I think the idea is that the ice part should constitute about 30 - 40% of the route. There are some reasons for this. First of all, it isn't easy to keep an ice wall in good condition - there is always danger of temperatures above 0oC for example. Besides, it is hard to have considerable difficulties only on ice - this explains all these coloured boundary lines that you may notice in photos from competitions. The holes for tools that are drilled in the ice with an electric drill get bigger and bigger with each ascent, which forces successive competitors to use other places for tool placements, and that changes the level of difficulty of these moves. Because of that a route is not the same for all competitors and, in consequence, the result is not objective any more. Such problems don't exist on an artificial wall, which is why organizers start to create routes using mostly rock or its immitation.
Zhenya, you have been a succesful climber for at least 15 years. What is your secret? What do you do that magazines write about your new successes almost every year?
Hmmm… [embarrassment]. It is very difficult to keep a top position now, but I am still doing my best. I train, I practice yoga, I work on my physical condition all the time, and, what's most important, I still have fun doing what I do. I still have motivation to reach my goal, and I still feel like doing this. Even though now it's different comparing to the past; for instance I've put on weight recently… Because I take part in so many ice climbing competitions, I don't have time for training typical rock climbing.
I guess you are an idol for a lot of young people, which is why I would like you to tell me what your motto is (of course, if you have something like this).
Well, yes. I have "my own world record". What I mean is that when I took up ice climbing, I reached a level at which I could win time, difficulty and boulder competitions. There was a similar situation with sport climbing.
So versatility and the highest possible level in all kinds of competition climbing is your ideal?

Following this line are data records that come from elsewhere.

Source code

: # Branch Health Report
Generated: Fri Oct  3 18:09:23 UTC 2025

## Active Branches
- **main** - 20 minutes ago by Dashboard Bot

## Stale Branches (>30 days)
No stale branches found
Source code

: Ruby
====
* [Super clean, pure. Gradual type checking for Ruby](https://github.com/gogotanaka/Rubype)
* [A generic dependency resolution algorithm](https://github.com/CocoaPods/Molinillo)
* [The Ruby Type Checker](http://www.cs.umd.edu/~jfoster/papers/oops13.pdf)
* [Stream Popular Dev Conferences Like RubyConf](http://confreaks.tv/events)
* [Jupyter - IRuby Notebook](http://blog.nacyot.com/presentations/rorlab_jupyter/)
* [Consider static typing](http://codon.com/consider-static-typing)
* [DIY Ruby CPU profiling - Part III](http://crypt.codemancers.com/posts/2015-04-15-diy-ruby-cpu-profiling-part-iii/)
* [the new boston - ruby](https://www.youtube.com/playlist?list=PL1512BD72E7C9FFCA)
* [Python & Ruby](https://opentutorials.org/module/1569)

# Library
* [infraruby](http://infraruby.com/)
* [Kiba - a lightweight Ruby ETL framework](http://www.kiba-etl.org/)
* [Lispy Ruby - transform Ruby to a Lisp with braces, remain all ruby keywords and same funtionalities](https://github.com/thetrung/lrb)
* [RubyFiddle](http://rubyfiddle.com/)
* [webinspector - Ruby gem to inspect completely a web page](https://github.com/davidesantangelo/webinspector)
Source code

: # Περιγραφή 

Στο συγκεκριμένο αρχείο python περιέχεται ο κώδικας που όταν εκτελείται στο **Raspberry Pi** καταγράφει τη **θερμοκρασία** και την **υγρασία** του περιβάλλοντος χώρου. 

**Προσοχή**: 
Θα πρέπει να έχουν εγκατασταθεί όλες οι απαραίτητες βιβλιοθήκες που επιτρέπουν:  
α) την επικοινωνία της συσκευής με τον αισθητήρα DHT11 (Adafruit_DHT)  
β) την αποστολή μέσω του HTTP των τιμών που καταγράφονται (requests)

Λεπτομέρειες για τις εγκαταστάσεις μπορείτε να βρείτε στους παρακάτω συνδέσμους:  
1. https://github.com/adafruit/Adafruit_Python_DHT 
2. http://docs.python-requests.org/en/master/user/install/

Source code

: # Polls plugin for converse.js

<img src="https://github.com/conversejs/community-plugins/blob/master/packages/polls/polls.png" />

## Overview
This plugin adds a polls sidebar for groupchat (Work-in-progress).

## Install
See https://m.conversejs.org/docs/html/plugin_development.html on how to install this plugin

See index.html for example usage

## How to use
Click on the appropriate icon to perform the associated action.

Yes, you may say so. Although it is starting to be very difficult to be one of the best in all these disciplines, cause most of the competitors specialize usually in one or two disciplines.
So what would your motto sound like? What, according to you, helps you keep your position among the best?
It's difficult to include it in one sentence. A very important, quite basic thing is motiavtion. I sometimes watch young climbers who are very motivated, but this lasts for 2, maybe 3 seasons and then it is gone. In the long run you really need strong motivation, like Tomek Oleksy, who thanks to his stubborness and determination has taken part in various competitions for many years, and has been very succesful. And another thing you need is retaining faith in yourself. People give up easily, and this is wrong. You should believe in your abilities and be persistent.
Thank you very much and I wish you all best - both in climbing and competing!